§ **Supplied information**
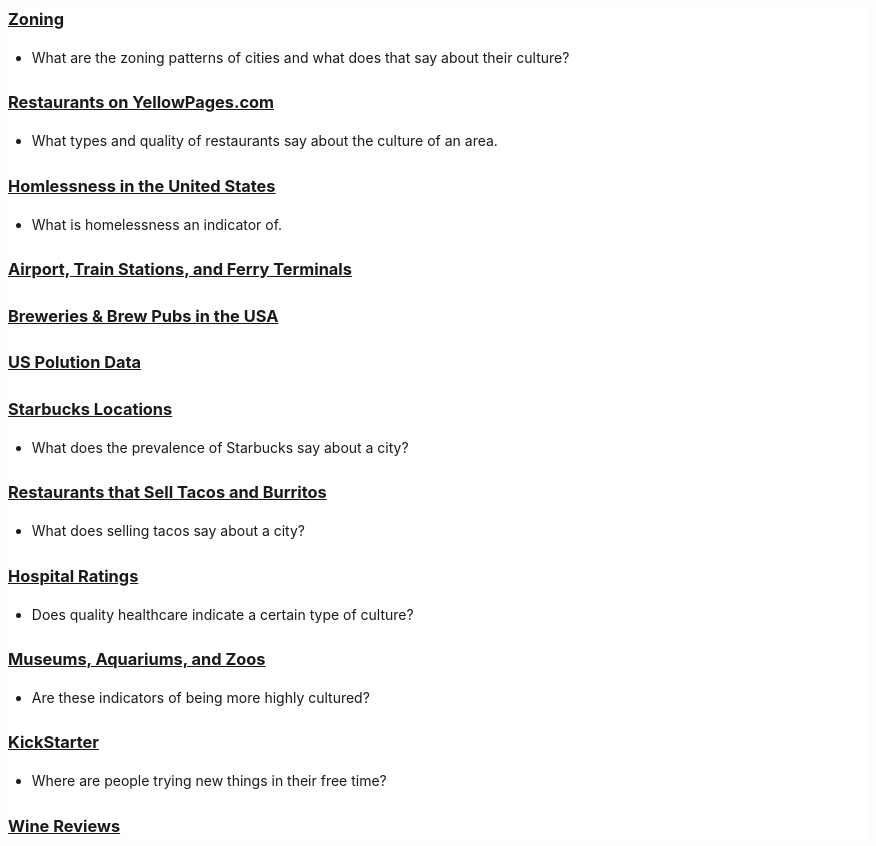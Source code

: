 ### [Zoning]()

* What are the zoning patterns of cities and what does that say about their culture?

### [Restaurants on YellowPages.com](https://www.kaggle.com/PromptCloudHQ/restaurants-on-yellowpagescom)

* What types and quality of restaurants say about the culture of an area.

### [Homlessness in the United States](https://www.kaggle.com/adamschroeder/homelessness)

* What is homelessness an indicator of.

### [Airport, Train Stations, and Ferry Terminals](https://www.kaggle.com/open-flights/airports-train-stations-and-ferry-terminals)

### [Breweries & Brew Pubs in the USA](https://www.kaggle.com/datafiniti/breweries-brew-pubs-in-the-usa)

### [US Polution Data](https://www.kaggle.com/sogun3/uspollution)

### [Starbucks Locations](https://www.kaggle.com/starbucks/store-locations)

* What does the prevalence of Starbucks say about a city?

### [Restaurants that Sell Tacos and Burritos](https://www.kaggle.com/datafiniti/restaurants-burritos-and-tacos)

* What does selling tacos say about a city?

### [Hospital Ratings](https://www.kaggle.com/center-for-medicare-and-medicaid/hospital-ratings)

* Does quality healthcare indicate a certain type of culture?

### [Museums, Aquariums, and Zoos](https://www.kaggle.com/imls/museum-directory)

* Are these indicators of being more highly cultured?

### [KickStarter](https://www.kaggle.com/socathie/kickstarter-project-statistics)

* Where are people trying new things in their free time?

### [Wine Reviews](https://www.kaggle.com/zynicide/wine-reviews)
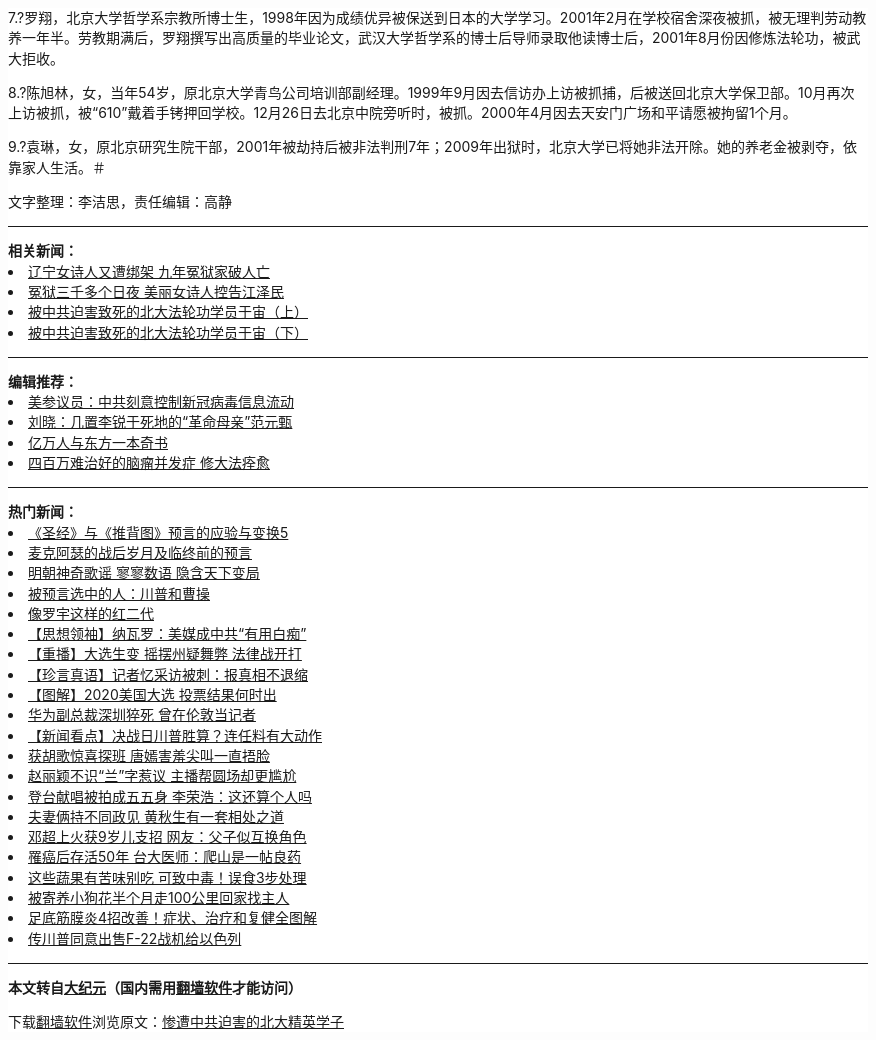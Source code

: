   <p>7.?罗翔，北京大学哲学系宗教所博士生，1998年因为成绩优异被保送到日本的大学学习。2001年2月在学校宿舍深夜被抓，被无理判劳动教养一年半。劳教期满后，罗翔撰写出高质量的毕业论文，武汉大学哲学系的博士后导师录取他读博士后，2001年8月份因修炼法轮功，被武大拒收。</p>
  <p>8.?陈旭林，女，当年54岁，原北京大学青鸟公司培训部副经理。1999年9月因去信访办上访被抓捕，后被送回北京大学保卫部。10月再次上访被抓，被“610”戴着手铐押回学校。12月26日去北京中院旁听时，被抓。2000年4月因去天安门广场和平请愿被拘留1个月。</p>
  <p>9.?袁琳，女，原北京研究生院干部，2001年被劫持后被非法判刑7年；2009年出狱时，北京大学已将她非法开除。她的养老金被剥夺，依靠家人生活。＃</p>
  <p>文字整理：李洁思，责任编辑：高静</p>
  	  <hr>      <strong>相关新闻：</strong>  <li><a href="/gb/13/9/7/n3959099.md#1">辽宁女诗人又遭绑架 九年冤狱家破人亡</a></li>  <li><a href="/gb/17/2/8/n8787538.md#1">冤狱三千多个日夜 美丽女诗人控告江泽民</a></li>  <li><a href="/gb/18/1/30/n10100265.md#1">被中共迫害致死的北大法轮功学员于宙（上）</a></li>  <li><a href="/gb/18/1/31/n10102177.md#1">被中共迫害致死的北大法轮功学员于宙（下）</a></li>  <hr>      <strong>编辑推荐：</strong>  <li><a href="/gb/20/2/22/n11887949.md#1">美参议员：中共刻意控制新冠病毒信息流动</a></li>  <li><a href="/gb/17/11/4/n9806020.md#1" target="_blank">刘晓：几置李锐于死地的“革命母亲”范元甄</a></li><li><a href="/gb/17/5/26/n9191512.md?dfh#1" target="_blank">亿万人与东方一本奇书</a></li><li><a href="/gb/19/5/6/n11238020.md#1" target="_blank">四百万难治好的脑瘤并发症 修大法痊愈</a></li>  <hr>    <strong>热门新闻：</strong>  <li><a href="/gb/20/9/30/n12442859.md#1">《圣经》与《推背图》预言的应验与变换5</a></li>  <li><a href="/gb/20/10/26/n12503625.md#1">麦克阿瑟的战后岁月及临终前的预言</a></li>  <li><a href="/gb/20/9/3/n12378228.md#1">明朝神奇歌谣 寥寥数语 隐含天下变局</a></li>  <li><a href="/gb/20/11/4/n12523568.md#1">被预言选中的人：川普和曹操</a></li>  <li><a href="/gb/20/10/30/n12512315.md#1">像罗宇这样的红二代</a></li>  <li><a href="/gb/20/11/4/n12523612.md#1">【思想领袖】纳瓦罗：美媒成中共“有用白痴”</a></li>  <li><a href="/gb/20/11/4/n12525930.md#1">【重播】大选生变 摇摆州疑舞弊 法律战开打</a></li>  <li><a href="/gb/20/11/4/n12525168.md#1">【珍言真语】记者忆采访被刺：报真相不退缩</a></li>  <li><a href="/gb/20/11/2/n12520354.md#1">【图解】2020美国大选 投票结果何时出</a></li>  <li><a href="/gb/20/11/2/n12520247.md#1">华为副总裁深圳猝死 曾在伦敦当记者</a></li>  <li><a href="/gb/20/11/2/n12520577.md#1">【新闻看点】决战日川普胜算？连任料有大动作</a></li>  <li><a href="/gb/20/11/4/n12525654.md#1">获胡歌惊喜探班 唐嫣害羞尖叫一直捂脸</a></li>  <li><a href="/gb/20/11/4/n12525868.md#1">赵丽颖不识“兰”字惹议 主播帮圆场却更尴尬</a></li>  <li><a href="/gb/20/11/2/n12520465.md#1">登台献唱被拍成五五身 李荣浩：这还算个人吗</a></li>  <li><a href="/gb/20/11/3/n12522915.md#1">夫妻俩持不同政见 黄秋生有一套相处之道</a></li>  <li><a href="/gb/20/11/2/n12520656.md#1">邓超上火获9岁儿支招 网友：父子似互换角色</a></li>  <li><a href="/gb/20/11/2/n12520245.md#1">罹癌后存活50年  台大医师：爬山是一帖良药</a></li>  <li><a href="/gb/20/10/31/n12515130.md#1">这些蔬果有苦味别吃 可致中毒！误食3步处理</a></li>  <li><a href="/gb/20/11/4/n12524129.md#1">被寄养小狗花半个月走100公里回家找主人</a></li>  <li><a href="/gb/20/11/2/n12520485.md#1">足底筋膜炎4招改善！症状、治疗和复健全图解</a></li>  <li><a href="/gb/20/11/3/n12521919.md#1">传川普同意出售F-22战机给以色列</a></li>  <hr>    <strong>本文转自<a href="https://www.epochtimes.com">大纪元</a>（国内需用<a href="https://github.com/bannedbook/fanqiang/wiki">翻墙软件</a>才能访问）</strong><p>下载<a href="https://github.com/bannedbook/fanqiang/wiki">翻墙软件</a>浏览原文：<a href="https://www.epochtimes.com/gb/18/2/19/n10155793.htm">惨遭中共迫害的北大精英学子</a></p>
---
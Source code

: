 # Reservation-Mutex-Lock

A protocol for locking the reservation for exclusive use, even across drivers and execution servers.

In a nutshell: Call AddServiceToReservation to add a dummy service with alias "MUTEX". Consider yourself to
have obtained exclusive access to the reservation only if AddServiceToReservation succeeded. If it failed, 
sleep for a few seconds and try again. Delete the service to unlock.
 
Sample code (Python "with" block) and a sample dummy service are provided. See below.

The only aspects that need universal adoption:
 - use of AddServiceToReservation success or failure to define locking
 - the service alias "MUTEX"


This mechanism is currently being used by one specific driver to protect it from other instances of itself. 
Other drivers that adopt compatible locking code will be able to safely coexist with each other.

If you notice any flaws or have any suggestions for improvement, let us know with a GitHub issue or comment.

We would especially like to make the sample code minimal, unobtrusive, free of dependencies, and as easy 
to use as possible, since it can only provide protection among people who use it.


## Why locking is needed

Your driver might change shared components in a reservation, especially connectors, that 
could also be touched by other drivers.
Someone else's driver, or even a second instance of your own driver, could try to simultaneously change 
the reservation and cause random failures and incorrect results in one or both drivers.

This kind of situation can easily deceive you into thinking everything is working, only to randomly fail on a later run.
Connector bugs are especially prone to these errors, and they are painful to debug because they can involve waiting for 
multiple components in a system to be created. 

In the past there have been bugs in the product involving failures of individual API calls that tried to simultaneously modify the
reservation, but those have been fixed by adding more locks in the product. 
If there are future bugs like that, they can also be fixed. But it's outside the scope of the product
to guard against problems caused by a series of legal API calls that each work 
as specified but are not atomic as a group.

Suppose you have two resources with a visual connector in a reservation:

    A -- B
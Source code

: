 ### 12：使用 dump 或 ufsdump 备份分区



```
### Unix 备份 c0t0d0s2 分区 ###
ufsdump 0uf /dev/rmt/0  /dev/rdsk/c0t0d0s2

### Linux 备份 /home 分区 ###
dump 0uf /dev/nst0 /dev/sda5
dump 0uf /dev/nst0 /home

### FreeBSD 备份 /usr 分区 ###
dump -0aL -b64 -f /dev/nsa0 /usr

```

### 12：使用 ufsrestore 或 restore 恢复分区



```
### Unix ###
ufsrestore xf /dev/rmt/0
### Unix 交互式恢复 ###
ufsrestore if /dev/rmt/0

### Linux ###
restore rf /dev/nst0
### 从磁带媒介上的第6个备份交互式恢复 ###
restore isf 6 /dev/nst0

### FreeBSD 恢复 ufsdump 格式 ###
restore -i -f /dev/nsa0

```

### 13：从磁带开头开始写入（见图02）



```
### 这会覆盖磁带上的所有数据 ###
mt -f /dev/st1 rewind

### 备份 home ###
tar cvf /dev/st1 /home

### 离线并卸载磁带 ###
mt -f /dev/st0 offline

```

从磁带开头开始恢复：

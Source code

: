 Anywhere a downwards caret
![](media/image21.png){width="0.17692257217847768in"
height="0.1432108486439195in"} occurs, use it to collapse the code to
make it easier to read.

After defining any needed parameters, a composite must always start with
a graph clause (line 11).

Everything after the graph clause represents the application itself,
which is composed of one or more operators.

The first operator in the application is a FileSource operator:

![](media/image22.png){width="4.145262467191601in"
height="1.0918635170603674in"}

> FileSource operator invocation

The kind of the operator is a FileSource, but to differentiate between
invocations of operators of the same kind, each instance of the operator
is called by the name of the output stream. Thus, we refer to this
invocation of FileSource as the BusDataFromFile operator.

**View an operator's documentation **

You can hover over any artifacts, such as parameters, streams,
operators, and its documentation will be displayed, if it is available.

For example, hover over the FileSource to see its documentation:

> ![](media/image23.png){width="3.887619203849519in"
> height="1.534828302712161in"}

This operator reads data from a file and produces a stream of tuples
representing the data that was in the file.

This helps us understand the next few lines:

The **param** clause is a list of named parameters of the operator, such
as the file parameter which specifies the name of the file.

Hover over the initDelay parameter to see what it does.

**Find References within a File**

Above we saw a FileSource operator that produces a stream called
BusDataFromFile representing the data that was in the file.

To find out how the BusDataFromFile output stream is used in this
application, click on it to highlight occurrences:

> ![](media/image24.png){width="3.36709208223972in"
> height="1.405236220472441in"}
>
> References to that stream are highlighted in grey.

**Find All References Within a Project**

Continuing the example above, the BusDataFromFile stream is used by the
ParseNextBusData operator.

§ **Work instruction**
Of all the entries above, output exactly the lines between the one holding "is called by" and the one holding "BusDataFromFile representing the", inclusive.

§ **Result**
is called by the name of the output stream. Thus, we refer to this
invocation of FileSource as the BusDataFromFile operator.

**View an operator's documentation **

You can hover over any artifacts, such as parameters, streams,
operators, and its documentation will be displayed, if it is available.

For example, hover over the FileSource to see its documentation:

> ![](media/image23.png){width="3.887619203849519in"
> height="1.534828302712161in"}

This operator reads data from a file and produces a stream of tuples
representing the data that was in the file.

This helps us understand the next few lines:

The **param** clause is a list of named parameters of the operator, such
as the file parameter which specifies the name of the file.

Hover over the initDelay parameter to see what it does.

**Find References within a File**

Above we saw a FileSource operator that produces a stream called
BusDataFromFile representing the data that was in the file.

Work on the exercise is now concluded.